◆ PROMPT ◆
What is needed is every line of the material that contains "React".

◆ RECORDS SHOWN ◆
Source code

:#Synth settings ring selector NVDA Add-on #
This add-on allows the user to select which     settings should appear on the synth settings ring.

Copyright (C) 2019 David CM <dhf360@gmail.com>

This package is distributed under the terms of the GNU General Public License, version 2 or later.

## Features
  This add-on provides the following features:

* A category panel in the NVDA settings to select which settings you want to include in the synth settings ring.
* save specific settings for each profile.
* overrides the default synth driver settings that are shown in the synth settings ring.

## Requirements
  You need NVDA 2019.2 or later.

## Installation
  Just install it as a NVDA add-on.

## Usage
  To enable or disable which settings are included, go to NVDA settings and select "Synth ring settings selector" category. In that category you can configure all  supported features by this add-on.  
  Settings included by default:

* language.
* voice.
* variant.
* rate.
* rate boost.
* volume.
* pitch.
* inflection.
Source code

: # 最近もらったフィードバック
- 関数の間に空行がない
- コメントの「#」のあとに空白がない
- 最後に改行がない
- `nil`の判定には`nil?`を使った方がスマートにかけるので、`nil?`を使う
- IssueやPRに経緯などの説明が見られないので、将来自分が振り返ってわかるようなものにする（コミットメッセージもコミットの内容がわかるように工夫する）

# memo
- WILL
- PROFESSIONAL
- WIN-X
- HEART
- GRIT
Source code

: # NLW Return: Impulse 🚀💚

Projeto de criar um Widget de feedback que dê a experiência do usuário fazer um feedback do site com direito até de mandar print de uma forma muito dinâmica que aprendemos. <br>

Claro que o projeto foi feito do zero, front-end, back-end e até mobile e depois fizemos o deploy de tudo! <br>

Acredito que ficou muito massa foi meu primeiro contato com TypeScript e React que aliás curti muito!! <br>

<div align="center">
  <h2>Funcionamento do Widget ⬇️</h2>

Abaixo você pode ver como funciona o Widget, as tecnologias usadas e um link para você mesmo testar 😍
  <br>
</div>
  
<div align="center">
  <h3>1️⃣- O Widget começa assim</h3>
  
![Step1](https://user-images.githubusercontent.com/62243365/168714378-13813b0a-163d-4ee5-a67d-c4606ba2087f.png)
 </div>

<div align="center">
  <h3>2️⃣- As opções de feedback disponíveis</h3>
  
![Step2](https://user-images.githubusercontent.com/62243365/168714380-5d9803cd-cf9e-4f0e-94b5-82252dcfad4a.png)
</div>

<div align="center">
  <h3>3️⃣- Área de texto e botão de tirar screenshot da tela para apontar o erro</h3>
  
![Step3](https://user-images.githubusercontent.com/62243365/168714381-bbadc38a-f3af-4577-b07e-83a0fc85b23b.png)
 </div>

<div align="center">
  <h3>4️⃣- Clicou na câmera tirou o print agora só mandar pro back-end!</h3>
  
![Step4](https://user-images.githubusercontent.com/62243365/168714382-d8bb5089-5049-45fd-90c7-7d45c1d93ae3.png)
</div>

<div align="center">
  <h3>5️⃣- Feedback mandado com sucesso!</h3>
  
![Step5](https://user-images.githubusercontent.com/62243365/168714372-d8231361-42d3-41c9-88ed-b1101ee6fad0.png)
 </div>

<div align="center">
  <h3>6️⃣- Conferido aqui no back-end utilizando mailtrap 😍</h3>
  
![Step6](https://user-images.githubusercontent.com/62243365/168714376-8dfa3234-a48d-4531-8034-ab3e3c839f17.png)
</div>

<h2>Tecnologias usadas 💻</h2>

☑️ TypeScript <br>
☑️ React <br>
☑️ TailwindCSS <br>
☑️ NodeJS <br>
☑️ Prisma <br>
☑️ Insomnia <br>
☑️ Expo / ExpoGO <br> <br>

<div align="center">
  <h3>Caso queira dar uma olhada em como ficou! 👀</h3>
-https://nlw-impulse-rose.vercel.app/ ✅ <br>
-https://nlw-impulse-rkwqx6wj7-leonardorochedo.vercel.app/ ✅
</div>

◆ FINAL ANSWER ◆
Acredito que ficou muito massa foi meu primeiro contato com TypeScript e React que aliás curti muito!! <br>
☑️ React <br>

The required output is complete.